Some other minerals found in the district are antimony, arsenic, lignite or brown marble, mica and silver.

Physiographically the district, which lies in a region of tectonic or folded and overthrust mountain chains, has strata are structurally marked by complex folds, reverse faults, overthrusts and nappes of great dimensions, all these as well as frequent earthquake of varying intensity give region to believe that the region is still unstable. Although any movement or tremor of the Earth's crust in the district is not produced by volcanic activity, the Chaukhamba peak a pair to be the crater of an extinct volcano.

Climate
As the elevation of the district ranges from 800 m to 8,000 m above sea level the climate of the district vary largely depending on the altitude. The winter season is from about mid November to March. As most of the region is situated on the southern slopes of the outer Himalayas, monsoon currents can enter through the valley, the rainfall being heaviest in the monsoon from June to September.

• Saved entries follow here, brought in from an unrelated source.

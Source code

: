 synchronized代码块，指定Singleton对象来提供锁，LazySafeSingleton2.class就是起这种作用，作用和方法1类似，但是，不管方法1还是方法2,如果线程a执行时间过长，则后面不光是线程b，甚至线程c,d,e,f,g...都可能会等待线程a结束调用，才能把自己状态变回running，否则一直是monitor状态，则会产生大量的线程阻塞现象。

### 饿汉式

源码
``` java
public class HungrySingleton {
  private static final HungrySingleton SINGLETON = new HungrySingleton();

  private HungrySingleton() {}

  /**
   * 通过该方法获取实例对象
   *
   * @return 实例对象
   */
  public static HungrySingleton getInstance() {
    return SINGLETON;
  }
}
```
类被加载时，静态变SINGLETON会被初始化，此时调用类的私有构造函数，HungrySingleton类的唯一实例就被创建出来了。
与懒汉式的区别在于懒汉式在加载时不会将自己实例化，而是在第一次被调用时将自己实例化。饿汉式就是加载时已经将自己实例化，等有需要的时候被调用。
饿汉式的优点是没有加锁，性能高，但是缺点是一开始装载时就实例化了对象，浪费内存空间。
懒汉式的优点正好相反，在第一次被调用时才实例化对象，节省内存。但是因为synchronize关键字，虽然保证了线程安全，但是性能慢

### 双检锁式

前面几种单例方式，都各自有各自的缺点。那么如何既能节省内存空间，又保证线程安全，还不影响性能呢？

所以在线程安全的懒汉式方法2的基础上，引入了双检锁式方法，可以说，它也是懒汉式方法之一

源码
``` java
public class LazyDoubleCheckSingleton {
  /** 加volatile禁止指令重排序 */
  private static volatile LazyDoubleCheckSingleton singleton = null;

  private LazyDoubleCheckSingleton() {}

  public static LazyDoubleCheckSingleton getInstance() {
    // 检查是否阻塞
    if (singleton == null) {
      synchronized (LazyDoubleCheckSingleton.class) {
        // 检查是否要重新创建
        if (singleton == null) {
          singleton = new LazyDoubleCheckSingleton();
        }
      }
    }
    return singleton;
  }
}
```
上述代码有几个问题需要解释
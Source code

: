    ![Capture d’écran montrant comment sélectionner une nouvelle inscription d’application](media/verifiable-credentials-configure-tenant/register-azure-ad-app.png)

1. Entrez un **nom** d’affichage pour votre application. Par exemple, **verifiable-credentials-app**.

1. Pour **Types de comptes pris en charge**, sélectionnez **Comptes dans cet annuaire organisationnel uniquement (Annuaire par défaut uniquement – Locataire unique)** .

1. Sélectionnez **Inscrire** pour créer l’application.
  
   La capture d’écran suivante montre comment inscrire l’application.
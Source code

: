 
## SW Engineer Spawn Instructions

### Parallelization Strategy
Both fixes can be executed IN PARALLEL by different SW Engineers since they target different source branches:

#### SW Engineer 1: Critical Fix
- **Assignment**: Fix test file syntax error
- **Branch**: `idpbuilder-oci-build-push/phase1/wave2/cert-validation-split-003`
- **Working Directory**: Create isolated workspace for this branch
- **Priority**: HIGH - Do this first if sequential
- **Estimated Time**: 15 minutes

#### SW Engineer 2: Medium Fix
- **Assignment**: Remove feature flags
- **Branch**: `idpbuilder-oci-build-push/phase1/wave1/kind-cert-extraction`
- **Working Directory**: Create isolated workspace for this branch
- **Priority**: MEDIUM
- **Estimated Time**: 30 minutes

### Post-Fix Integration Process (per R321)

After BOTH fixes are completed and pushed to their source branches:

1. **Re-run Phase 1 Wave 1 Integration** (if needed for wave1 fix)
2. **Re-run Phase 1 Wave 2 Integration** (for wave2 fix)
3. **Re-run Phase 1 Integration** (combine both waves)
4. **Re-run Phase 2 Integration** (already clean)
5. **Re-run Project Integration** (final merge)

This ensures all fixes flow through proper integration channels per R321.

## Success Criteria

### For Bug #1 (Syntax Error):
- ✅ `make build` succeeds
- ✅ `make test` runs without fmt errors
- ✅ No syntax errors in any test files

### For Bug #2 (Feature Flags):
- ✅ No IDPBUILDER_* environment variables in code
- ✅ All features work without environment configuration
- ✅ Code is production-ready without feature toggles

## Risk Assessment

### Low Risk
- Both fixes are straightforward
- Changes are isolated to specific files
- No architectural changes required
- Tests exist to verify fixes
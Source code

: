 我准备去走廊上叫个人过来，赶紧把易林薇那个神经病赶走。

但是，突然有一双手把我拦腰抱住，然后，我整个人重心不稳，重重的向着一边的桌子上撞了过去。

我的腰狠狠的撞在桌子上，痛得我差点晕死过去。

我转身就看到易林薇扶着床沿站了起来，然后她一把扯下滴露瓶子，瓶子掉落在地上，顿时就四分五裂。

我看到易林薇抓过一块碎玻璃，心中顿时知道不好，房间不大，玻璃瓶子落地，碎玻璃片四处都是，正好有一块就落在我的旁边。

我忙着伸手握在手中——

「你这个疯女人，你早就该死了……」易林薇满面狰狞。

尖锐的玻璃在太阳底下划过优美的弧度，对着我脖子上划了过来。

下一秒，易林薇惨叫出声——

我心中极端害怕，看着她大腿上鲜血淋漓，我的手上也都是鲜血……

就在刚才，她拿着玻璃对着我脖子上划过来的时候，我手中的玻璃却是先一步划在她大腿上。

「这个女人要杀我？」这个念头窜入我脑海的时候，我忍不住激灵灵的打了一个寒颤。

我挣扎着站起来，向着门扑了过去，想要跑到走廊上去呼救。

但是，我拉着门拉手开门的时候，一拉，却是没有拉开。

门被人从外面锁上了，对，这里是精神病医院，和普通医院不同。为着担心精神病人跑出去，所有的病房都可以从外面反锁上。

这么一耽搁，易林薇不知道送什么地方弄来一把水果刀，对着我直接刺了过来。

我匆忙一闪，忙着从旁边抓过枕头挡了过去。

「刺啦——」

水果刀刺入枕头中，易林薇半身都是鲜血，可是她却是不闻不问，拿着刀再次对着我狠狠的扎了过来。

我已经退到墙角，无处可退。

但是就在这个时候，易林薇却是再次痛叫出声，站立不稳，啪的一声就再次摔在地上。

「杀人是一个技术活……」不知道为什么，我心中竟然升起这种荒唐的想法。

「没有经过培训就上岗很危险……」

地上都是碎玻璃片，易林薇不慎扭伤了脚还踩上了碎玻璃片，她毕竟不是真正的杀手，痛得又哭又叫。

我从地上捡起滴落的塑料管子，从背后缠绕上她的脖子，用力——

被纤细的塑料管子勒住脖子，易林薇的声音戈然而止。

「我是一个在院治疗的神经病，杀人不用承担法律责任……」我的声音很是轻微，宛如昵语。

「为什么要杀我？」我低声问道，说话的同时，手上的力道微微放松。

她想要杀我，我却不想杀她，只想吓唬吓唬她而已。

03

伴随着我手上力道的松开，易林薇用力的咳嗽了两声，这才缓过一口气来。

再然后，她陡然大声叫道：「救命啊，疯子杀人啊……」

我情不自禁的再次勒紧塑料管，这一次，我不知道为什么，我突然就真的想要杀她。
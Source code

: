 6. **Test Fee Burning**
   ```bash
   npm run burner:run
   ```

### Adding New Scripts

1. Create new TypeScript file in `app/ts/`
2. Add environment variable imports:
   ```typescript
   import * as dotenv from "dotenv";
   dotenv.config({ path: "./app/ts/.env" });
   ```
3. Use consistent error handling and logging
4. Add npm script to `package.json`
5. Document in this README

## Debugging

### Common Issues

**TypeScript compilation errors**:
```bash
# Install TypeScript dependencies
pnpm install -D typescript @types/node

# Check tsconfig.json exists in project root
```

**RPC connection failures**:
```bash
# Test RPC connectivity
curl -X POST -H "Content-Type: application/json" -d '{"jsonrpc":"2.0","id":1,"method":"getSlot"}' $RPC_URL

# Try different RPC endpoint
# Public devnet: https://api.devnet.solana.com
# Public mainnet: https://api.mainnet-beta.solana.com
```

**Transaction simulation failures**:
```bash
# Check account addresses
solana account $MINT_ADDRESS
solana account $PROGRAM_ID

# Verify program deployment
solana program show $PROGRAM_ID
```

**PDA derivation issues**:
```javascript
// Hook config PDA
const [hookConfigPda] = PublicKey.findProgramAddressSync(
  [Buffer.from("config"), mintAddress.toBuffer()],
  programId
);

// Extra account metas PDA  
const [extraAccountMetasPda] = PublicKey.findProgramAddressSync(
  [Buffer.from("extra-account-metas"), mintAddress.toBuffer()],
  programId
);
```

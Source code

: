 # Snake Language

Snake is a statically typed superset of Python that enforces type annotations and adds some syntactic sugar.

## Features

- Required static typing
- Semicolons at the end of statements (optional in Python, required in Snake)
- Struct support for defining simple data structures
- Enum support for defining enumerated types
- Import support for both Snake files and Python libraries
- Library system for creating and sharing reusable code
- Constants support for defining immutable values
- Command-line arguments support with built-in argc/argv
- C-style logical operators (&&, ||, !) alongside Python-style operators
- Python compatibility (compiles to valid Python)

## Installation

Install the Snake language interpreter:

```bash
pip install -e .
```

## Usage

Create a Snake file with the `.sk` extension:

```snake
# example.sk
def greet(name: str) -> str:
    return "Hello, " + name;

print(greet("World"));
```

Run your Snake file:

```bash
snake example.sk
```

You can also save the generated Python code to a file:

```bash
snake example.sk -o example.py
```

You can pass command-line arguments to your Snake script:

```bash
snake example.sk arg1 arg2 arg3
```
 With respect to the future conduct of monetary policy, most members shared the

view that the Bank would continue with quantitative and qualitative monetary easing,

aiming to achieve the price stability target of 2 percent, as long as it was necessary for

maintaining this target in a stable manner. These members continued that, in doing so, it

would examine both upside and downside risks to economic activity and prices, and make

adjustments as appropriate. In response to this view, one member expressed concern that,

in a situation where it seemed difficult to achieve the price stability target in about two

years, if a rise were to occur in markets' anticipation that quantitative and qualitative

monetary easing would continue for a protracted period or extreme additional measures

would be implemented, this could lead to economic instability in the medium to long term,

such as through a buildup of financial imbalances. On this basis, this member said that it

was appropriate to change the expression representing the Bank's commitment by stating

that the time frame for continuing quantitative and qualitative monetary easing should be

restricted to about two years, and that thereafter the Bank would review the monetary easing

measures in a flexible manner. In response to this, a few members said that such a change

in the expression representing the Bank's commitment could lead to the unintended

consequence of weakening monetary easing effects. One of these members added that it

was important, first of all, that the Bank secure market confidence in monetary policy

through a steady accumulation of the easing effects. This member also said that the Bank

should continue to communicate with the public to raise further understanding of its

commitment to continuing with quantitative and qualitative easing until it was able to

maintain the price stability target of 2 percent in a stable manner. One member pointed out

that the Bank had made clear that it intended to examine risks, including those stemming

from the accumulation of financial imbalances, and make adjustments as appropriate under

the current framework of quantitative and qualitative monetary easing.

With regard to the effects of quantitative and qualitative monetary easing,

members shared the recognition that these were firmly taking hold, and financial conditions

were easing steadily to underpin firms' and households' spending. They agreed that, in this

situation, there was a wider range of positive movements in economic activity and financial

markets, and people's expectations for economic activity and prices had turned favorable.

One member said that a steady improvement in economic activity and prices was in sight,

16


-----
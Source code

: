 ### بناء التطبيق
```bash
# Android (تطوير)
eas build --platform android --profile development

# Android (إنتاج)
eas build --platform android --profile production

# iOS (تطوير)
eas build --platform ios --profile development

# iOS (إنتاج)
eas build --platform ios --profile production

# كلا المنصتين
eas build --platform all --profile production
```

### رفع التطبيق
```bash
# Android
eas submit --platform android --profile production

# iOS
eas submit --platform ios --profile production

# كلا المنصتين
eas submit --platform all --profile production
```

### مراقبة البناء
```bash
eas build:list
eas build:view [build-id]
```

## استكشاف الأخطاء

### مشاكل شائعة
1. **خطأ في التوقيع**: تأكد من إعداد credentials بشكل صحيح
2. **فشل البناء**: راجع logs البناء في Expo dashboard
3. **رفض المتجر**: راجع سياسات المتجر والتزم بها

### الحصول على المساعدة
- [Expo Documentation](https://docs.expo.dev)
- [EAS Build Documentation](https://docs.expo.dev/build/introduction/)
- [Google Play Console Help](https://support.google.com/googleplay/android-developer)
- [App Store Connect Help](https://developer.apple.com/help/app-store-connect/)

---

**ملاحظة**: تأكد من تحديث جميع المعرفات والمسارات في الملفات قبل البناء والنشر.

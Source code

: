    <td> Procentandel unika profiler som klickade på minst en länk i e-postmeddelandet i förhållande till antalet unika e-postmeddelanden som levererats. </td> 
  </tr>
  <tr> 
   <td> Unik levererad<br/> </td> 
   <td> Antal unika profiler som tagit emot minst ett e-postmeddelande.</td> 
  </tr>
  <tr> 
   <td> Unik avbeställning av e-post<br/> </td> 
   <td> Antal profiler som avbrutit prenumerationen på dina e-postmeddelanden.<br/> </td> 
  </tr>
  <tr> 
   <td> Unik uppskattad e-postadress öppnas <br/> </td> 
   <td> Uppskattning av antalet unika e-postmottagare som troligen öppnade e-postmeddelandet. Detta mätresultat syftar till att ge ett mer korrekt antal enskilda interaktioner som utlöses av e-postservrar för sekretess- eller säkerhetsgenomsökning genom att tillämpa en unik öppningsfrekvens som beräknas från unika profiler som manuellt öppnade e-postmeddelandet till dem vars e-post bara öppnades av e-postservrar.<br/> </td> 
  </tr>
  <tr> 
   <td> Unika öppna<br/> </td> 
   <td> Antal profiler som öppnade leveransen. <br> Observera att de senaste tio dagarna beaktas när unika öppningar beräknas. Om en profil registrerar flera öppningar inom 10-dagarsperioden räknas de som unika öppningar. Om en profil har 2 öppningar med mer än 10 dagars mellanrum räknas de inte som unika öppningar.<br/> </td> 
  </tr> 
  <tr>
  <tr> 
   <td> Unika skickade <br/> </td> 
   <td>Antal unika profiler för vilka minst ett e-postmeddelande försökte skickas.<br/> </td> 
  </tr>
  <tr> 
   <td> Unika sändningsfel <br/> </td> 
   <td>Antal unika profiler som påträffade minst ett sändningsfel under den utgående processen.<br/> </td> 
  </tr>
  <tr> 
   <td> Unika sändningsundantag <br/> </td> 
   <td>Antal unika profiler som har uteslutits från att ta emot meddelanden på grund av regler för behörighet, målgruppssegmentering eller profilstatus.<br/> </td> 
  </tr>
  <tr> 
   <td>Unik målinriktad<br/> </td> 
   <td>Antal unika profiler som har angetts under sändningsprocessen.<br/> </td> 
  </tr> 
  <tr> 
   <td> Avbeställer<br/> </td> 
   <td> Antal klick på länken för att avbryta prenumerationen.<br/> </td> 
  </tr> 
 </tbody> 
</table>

Rainfall – Most of the rainfall occur during the period June to September when 70 to 80 percent of the annual precipitation is accounted for in the southern half of the district and 55 to 65 percent in the northern half. The effectiveness of the rains is, among others, related to low temperature which means less evapotranspiration and forest or vegetation cover. However, the effectiveness is neither uniform nor even positive in areas where either the vegetational cover is poor and/or has steep slopes or the soils have been so denuded that their moisture absorption capacity has become marginal.

Rain gauging stations put up at seven locations by Meteorological department of Govt. of India, represent the settled land mass of Chamoli district.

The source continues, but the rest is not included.